▶ **Work item**
Check each line of the entries below for the word "archive", then state how many lines have it and nothing more.

▶ **Data to examine**
──────────

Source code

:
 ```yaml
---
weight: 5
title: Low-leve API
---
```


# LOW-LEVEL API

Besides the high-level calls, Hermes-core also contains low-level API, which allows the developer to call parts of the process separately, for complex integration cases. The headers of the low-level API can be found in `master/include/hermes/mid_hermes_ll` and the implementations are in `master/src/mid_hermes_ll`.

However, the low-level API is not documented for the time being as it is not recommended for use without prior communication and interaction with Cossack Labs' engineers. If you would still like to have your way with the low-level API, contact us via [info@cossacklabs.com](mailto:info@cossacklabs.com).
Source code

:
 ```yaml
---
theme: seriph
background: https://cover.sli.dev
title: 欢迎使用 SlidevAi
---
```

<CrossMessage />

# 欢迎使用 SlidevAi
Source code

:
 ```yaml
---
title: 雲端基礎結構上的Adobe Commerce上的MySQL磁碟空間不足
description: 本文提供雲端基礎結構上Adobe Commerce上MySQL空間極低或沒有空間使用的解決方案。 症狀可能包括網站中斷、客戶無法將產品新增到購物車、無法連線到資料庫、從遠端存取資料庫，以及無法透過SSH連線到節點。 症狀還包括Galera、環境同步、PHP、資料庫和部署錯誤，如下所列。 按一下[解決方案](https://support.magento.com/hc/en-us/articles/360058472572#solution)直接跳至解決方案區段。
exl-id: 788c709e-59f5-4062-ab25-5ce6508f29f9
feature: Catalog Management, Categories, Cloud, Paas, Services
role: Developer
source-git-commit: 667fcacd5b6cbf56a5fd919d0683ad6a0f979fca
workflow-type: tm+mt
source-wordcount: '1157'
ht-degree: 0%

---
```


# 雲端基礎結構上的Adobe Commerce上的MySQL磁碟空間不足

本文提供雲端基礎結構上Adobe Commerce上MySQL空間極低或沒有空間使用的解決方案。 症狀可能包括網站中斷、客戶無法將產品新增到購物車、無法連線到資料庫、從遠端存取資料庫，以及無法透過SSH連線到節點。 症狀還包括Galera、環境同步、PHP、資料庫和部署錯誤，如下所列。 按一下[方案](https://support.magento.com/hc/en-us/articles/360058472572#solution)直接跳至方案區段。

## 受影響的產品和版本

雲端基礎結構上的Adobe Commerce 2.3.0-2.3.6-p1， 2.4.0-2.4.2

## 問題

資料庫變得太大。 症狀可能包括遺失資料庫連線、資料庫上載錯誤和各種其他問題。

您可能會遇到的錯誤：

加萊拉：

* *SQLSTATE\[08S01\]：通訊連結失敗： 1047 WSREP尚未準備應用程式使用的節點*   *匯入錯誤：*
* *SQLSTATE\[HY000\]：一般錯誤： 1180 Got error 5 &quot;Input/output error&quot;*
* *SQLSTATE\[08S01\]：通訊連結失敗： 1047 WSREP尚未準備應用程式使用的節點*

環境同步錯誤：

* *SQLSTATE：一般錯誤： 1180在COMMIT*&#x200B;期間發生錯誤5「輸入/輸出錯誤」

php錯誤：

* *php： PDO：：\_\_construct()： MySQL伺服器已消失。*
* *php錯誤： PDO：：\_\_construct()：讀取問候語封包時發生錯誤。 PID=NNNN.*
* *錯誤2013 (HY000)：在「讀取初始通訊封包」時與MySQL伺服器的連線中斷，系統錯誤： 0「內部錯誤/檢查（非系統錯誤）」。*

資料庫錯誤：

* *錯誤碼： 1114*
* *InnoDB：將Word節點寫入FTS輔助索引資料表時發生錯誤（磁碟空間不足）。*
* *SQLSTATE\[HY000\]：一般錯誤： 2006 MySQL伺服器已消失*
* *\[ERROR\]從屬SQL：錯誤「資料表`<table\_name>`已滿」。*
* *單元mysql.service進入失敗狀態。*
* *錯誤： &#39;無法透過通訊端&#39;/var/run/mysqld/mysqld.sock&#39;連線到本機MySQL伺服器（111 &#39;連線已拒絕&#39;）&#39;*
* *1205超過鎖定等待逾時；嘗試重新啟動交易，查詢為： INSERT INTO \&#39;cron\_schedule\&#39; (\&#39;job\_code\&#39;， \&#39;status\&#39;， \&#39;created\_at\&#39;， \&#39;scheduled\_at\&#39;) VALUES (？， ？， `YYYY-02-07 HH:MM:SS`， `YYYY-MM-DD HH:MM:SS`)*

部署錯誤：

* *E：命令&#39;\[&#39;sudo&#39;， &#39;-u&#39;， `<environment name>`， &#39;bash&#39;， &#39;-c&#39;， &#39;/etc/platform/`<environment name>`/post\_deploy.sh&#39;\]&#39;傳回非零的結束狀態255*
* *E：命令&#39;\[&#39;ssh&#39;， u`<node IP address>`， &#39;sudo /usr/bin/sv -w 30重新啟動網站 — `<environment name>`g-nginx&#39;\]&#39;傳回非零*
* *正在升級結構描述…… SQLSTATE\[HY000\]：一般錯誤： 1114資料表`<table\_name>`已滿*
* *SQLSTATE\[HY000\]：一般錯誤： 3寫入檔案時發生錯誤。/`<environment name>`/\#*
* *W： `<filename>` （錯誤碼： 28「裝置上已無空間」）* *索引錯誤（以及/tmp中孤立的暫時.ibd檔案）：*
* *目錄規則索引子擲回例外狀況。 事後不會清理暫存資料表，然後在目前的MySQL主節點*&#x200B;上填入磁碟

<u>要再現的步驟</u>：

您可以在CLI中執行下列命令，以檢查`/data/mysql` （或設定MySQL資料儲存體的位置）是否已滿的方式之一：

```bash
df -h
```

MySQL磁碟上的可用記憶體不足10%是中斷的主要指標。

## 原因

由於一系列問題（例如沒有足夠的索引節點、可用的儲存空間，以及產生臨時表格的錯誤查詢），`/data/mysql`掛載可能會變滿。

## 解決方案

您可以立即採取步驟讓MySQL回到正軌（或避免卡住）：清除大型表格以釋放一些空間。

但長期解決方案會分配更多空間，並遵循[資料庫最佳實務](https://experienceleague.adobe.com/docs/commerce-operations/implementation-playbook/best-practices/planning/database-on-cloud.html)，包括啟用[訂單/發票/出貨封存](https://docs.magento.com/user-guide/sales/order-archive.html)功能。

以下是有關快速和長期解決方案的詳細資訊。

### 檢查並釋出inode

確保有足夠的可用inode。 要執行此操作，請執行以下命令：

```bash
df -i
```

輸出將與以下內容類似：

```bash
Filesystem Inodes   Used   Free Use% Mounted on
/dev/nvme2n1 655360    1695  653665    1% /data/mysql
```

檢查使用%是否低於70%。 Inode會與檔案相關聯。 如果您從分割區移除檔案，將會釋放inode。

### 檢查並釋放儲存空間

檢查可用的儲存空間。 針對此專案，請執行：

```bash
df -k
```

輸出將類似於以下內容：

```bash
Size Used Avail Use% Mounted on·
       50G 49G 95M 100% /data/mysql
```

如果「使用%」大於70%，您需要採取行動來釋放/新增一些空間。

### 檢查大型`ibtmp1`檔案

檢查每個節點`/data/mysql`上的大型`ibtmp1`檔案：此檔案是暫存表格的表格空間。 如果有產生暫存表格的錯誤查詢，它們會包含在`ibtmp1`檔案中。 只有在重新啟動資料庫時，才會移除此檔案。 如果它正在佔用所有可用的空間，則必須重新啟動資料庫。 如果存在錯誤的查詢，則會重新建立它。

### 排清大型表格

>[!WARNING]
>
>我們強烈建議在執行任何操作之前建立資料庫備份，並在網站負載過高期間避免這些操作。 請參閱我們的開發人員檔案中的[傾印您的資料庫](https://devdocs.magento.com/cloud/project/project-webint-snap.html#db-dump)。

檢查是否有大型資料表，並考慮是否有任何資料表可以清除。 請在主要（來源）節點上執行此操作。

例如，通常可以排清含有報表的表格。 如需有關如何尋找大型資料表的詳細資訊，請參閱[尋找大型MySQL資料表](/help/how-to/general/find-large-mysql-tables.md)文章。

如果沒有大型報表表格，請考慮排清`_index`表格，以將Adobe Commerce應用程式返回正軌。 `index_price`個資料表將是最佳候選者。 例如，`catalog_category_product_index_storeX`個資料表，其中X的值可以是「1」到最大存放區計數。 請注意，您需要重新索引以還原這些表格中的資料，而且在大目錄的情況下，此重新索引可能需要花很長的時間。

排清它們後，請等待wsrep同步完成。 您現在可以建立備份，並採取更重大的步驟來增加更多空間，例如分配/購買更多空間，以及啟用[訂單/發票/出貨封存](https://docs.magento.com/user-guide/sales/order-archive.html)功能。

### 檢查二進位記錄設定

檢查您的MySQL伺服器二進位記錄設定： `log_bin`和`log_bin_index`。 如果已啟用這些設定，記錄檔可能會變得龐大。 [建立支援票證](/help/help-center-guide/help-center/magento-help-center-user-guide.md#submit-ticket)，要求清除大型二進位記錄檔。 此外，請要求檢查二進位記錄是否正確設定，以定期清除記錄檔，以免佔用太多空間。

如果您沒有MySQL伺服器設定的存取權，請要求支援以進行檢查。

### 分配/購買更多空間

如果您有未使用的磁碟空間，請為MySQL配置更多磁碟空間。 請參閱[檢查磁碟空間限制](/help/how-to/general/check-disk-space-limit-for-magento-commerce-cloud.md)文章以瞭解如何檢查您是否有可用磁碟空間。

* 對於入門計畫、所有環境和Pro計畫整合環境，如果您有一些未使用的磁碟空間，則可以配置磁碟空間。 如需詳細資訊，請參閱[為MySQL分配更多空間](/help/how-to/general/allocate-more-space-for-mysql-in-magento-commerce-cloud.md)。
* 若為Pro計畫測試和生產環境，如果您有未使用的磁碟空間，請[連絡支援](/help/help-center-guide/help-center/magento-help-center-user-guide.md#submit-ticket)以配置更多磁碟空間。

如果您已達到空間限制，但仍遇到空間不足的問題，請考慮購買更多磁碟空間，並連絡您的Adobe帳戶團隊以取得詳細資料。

──────────

▶ **Exercise solution**
2